Había aprendido y practicado algo de esa filosofía que se adquiere mirando a un río por donde pasan barcos y gabarras, y sentándose en los bancos de los jardines públicos. Este punto de vista del banco del jardín público no deja de ser trascendental. Se ve el mundo de muy distinta manera desde el banco de un jardín público que desde la terraza de un palacio particular, desde la imperial de un ómnibus que desde el asiento de un automóvil.
También llevaba una impresión de pánico, sentida al asomarse a la vida del suburbio parisiense.

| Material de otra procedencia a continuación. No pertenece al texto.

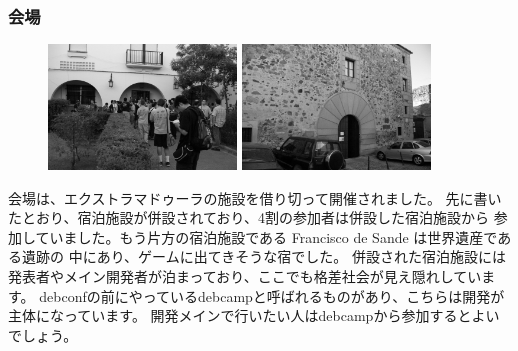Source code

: \documentclass[mingoth,a4paper]{jsarticle}
\begin{document}
\subsubsection{会場}

\begin{figure}
  \includegraphics[width=5cm]{image200908/debconf9_venue_mono.jpg}
  \includegraphics[width=5cm]{image200908/debconf9-fds_mono.jpg}
\end{figure}
  会場は、エクストラマドゥーラの施設を借り切って開催されました。
  先に書いたとおり、宿泊施設が併設されており、4割の参加者は併設した宿泊施設から
  参加していました。もう片方の宿泊施設である Francisco de Sande は世界遺産である遺跡の
  中にあり、ゲームに出てきそうな宿でした。
  併設された宿泊施設には発表者やメイン開発者が泊まっており、ここでも格差社会が見え隠れしています。
  debconfの前にやっているdebcampと呼ばれるものがあり、こちらは開発が主体になっています。
  開発メインで行いたい人はdebcampから参加するとよいでしょう。
  \\
\end{document}

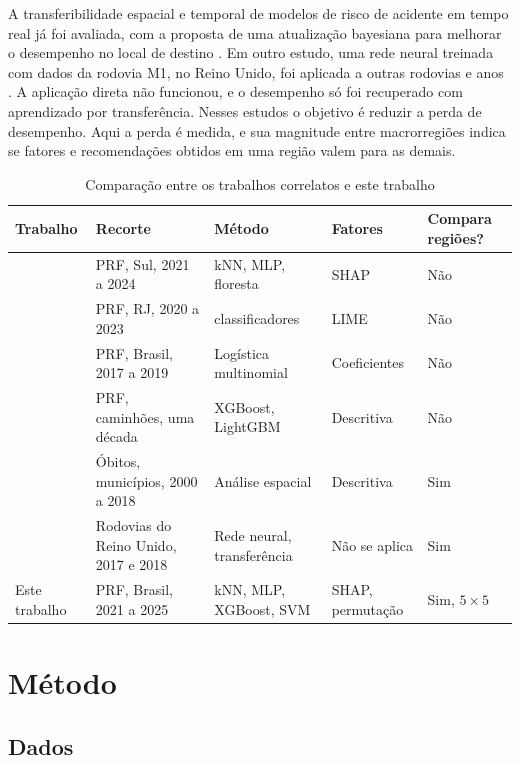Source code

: \documentclass[12pt]{article}
\begin{document}
A transferibilidade espacial e temporal de modelos de risco de acidente
em tempo real já foi avaliada, com a proposta de uma atualização
bayesiana para melhorar o desempenho no local de destino \cite{xu2014}.
Em outro estudo, uma rede neural treinada com dados da rodovia M1, no
Reino Unido, foi aplicada a outras rodovias e anos \cite{man2022}. A
aplicação direta não funcionou, e o desempenho só foi recuperado com
aprendizado por transferência. Nesses estudos o objetivo é reduzir a
perda de desempenho. Aqui a perda é medida, e sua magnitude entre
macrorregiões indica se fatores e recomendações obtidos em uma região
valem para as demais.

\begin{table}[H]
\centering
\caption{Comparação entre os trabalhos correlatos e este trabalho}
\label{tab:correlatos}
\footnotesize
\setlength{\tabcolsep}{4pt}
\begin{tabular}{>{\raggedright\arraybackslash}p{4.1cm}>{\raggedright\arraybackslash}p{3.3cm}>{\raggedright\arraybackslash}p{2.8cm}>{\raggedright\arraybackslash}p{1.9cm}>{\raggedright\arraybackslash}p{1.5cm}}
\toprule
Trabalho & Recorte & Método & Fatores & Compara regiões? \\
\midrule
\cite{gabardo2025} & PRF, Sul, 2021 a 2024 & kNN, MLP, floresta & SHAP & Não \\
\cite{mafort2025} & PRF, RJ, 2020 a 2023 & 7 classificadores & LIME & Não \\
\cite{franceschi2022} & PRF, Brasil, 2017 a 2019 & Logística multinomial & Coeficientes & Não \\
\cite{soliani2024} & PRF, caminhões, uma década & XGBoost, LightGBM & Descritiva & Não \\
\cite{malta2023} & Óbitos, municípios, 2000 a 2018 & Análise espacial & Descritiva & Sim \\
\cite{man2022} & Rodovias do Reino Unido, 2017 e 2018 & Rede neural, transferência & Não se aplica & Sim \\
Este trabalho & PRF, Brasil, 2021 a 2025 & kNN, MLP, XGBoost, SVM & SHAP, permutação & Sim, $5\times5$ \\
\bottomrule
\end{tabular}
\end{table}


\section{Método}

\subsection{Dados}
\end{document}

De lo que he visto, nada me ha producido más espanto que algunos rincones de los barrios exteriores de París. En otros lados hay miseria, en otros crímenes; pero en esos rincones, cafetines y bares se reúne el vicio, el crimen, la abyección y la petulancia. Apaches jóvenes y fuertes, hombres robustos, inyectados por el alcohol, que pegan a sus queridas; mujeres también fuertes, morenas o de pelo rojo, peinado como un casco, con un delantal, unos brazos musculosos y unas manos que parecen hechas para estrangular; viejos y viejas derrotados, deshechos…
La curiosidad me impulsó algunas veces a asomarme a estas tabernas y rincones; pero luego el temor me hacía huir. Me veía asesinado a la puerta de algún cafetín de las afueras.
—¿Cómo un español, un hombre de un país de riñas y de navajadas, podía encontrarse asustado en París? —me preguntaba el judío turco. Esto a él, como a un francés que le acompañaba, le parecía una extravagancia.
A la vuelta a España iban en el tren dos mujeres, que marchaban a Burdeos; debían ser modistas. Yo no tenía ninguna gana de entablar conversación, pero ellas, sí. Me preguntaron qué era y adónde iba. Les contesté que era español, que volvía de París a Madrid, Me volvieron a preguntar qué me parecía París. Les dije que era un pueblo admirable, sobre todo para los ricos.
—¿Y para los pobres, no?
—Para los pobres todos los pueblos son malos.
—Es un filósofo —dijo una de ellas a la otra, refiriéndose a mí.
Y la otra replicó:
—Es un idiota.
Al llegar a Burdeos tuve que esperar unas horas sin comer. No me quedaban más que cuatro o cinco pesetas españolas, que no me las quisieron cambiar en ningún comercio. En Irún tomé café con leche, y me senté en un banco de la estación y me quedé dormido.
—Este pobre, ¿de dónde vendrá? —oí que le preguntaba una señora a otra con voz muy suave.
Le agradecí la compasión, y estuve por decirle:
—Señora. Muchas gracias por su piedad, aunque no sea digna de ella.
Esta simpatía por el pobre siempre será una cosa admirable de España.